Summer break is almost here!!
This article/list appeared on ksl.com, as one of my monthly book columns.
Jim Trelease, author of “The Read Aloud Handbook,” and child literacy expert wrote, “The old adage ‘if you don’t use it, you lose it,’ proves true for children who spend a summer without books and reading.”
Without summer reading kids’ learning and thinking skills stagnate or even decrease. A two-year study of 3,000 students in Atlanta, Georgia, showed that “everyone—top student and bottom student—learns more slowly in the summer, but some do worse than slow down; they actually go into reverse.”

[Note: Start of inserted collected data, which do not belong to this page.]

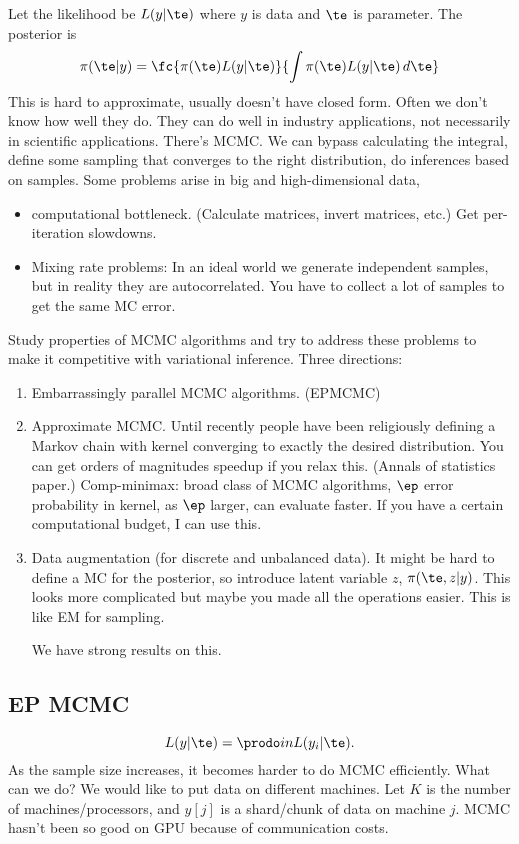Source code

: Let the likelihood be $L(y|\te)$ where $y$ is data and $\te$ is parameter.
The posterior is
$$
\pi(\te|y) = \fc{\pi(\te) L(y|\te)}{\int \pi(\te)L(y|\te)\,d\te}
$$
This is hard to approximate, usually doesn't have closed form. Often we don't know how well they do. They can do well in industry applications, not necessarily in scientific applications.
There's MCMC. We can bypass calculating the integral, define some sampling that converges to the right distribution, do inferences based on samples.
Some problems arise in big and high-dimensional data,
\begin{itemize}
\item
computational bottleneck. (Calculate matrices, invert matrices, etc.) Get per-iteration slowdowns.
\item
Mixing rate problems: In an ideal world we generate independent samples, but in reality they are autocorrelated. You have to collect a lot of samples to get the same MC error.
\end{itemize}
Study properties of MCMC algorithms and try to address these problems to make it competitive with variational inference. 
Three directions:
\begin{enumerate}
\item
Embarrassingly parallel MCMC algorithms. (EPMCMC)
\item
Approximate MCMC. Until recently people have been religiously defining a Markov chain with kernel converging to exactly the desired distribution. You can get orders of magnitudes speedup if you relax this. 
(Annals of statistics paper.)
Comp-minimax: broad class of MCMC algorithms, $\ep$ error probability in kernel, as $\ep$ larger, can evaluate faster. If you have a certain computational budget, I can use this.
\item
Data augmentation (for discrete and unbalanced data). It might be hard to define a MC for the posterior, so introduce latent variable $z$, $\pi(\te, z|y)$. This looks more complicated but maybe you made all the operations easier. This is like EM for sampling.

We have strong results on this.
\end{enumerate}

\subsection{EP MCMC}
$$L(y|\te) = \prodo in L(y_i|\te).$$
As the sample size increases, it becomes harder to do MCMC efficiently. What can we do? We would like to put data on different machines. 
Let $K$ is the number of machines/processors, and $y[j]$ is a shard/chunk of data on machine $j$. MCMC hasn't been so good on GPU because of communication costs.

Prevent the summer slump with these helpful tips. And see the list below of great books to get the kids reading.
Summer Reading Tips
- Set aside time each day for independent reading. Even 10-15 minutes makes a big difference.
- Read aloud to kids, even older ones, often.
- Listen to audiobooks on those summer road trip—listening counts too.
- Visit your local library. Most have fun, interactive summer reading programs to help kids stay engaged.
- Go to the bookstore or used bookstore and allow kids to own books. Children’s books can be found at used bookstores for around or under a dollar. Libraries also have used book sales.
- Be an example! The research shows over and over that kids are better readers when they have a good example in the home.
Picture Books (ages 3-8)
- “Are We There Yet?” by Dan Santat
Brand new for summer from Caldecott Medalist Dan Santat comes the ultimate road trip read. This road trip goes from boring to incredible in crazy illustrations (some are even up-side-down) and rollicking adventures.
- “Good Morning Yoga: A Pose-by-Pose Wake Up Story” by Mariam Gates and illustrated Sarah Jane Hinder
Help kids greet the day with a little reading, a little movement, and a little positive thought. This adorable book by kid yoga expert Mariam Gates is fabulously interactive, sweetly written, and beautifully illustrated.
Early Chapter Books (ages 8-12)
- “Lulu’s Mysterious Mission” by Judith Viorst and illustrated by Kevin Cornell
Beloved children’s author, Judith Viorst, offers loads of laughs and crazy adventures in the Lulu series. In this installment, Lulu’s parents go on vacation without her, leaving her with a formidable babysitter. But Lulu has all kinds of crazy schemes to get them back.
- “Who Was Wolfgang Amadeus Mozart?” by Yona Zeldis McDonough and illustrated by Carrie Robbins
This fantastic series of nonfiction chapter books is perfect for the curious little mind. Learn all about favorite people, places, and events, with so many books to choose from. This fun biography of one of music’s greats is full of interesting facts and stories.
Middle Grade Books (ages 12-15)
- “Smile” by Raina Telgemier
Life as a sixth grader can be rough, especially when you fall, knock your front teeth out, and have to endure braces, headgear, surgery and all the embarrassment that comes with it. “The New York Times” bestselling author, Raina Telgemeier offers an engaging story told in comic book format.
- “The Phantom Tollbooth” by Norton Juster
First published in 1961, this adventure story is still a kid favorite. Milo thinks everything is a big bore. When a mysterious car and tollbooth appear in his room he sets off into a land of quirky characters, whimsical encounters, humorous dialogue, and subtle life lessons. An unforgettable childhood read.
Teen Books (ages 15-18)
- “An Uncertain Choice” by Jody Hedlund
“An Uncertain Choice” is the story of Lady Rosemarie whose parents made a promise at her birth that on her 18th birthday she’d become a nun. A month before her birthday it’s discovered that in her parents’ will there is a way out. If she can marry before she’s 18 then she escapes the vow. But when three noble, handsome knights start competing for her affection, things get complicated.
Content note: Clean
- “Code Talker” by Joseph Bruchac
World War II is in full swing. When the United States Marine Corps enlists the help of the Navajos, 16 year-old Ned Begay lies about his age and enlists. Soon he finds himself embedded in a secret mission as a code talker. Sending crucial messages in his native language, Ned faces brutal fighting in the Pacific, and dangers he never imagined. A thoughtful, memorable historical fiction read.